第3話

 ベランダ事件から一夜明けて眠たい目を擦りながら電車に揺られる。


 あの後部屋に戻った俺は直ぐにベッドへと潜り込んだ。

 どうして1人で外飲みしてたら異性の後輩と話すことになるんだよ。


 正直企画課内のパワーバランスはよく分かってないので、あんまり仕事以外で関わりたくないんだよなぁ。変に恨まれても困るし。


 やけに洒落た石畳を踏みしめて会社へ向かう。

 一等地……というわけでもないが、それなりに小綺麗なこの街は、働きたい街ランキングでも上位にランクインしていた気がする。

 まぁ結局はどこで働くかじゃなくて、何をするかだが。


「おはようございます、先輩!」


 後ろから甘い声をかけられると同時に、肩に重み。

 振り返ると俺の頭を悩ませる後輩が。


「おはよう、ほんとに早いな」


「いつもは始業ギリギリなんですけど、なんだか今日は寝起きが良くて」


 総務のメンバーは社内でも比較的早めに出勤する。というのも車の手配や届いた郵便の仕分けなど、朝イチでの業務が多いからだ。
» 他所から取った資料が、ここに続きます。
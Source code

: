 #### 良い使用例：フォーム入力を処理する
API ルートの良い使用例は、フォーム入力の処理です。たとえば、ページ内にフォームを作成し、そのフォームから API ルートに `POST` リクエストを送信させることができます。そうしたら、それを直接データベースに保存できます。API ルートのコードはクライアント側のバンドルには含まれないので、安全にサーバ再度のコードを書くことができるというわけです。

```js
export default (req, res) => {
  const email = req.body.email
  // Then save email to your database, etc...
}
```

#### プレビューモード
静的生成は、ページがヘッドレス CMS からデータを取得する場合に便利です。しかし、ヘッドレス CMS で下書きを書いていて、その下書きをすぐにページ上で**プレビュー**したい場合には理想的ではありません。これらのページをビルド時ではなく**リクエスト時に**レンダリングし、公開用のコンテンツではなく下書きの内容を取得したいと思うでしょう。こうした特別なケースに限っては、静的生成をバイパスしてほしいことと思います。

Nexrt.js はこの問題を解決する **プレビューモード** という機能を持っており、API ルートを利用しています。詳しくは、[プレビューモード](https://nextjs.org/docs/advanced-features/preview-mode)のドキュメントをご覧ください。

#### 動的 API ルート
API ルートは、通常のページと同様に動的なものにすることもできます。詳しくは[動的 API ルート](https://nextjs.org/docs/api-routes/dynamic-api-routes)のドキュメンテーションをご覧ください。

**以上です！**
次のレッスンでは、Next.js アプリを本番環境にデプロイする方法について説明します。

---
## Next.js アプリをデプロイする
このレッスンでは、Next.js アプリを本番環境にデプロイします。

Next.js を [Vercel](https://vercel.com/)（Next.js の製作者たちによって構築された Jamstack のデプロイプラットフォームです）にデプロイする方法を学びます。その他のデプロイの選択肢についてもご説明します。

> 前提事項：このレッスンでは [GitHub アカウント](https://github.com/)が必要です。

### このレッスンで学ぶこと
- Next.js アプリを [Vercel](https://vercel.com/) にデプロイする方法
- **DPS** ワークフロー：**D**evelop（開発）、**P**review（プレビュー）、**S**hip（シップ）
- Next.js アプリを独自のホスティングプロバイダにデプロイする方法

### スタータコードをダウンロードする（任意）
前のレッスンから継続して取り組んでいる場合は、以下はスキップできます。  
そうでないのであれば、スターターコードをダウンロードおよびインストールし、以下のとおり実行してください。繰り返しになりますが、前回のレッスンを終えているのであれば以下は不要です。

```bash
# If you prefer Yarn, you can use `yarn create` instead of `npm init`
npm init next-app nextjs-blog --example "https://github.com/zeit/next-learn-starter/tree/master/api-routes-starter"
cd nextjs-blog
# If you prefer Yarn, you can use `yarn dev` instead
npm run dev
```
 逆に企画課はいつも始業5分前にちらほらと姿を現し、どたどたと走る音もしばしば。

 曰く、9時01分になるまではセーフとのこと。んなわけあるか。


 ほどよく距離を離して歩こうと脚を動かすが、その差は開かない。


「先輩歩くの早くないですか?」


「早い、お前と離れたいから」


「なんでですか、一緒に行きましょうよ!」


 もうほとんど走っている。ジャケットに皺をつけたくないな。


「今まで絡みなかったお前と一緒に通勤したら勘ぐられるだろ、変に。波風立てたくないんだよ、この社畜人生に」


「え〜〜それもまた一興、ですよ」


「面倒がすぎる」


 道端で騒ぐ方が目立つからと諦めて歩く速度を落とす。

 今日は……まぁいつも通りの仕事に会議、後は備品チェック入ってたっけ。

 隣にならんでこちらに話しかけてくる後輩現実から逃げようと、一日のスケジュールを思い出す。木曜日にもなると身体が重い。


「ちょっと、聞いてますか!」


「いやごめん、仕事のこと考えてた」


 ぎゃーすか騒いでいるといつの間にかビルの入口に。同じフロアにオフィスがあるから仕方なくエレベーターに同乗する。


 くそ、俺の平穏な朝の時間が……。


「おぉ〜!私が企画課で一番乗りだ!」


「まぁみんなギリギリだもんな」


「これからこの時間に来ようかな……先輩もいるし」


 頼む、やめてくれ。夜ならず朝までも生活を侵食されるといつ心休めればいんだ。


「ま、多分起きれないので無理ですね!」


 へへっと笑っている後輩を横目にほっと息をつく。


「んじゃ俺こっちだから」


 既に電気も冷房も入った部屋へと足を進める。「また金曜日に〜」という声に仕方なく手を振りながら。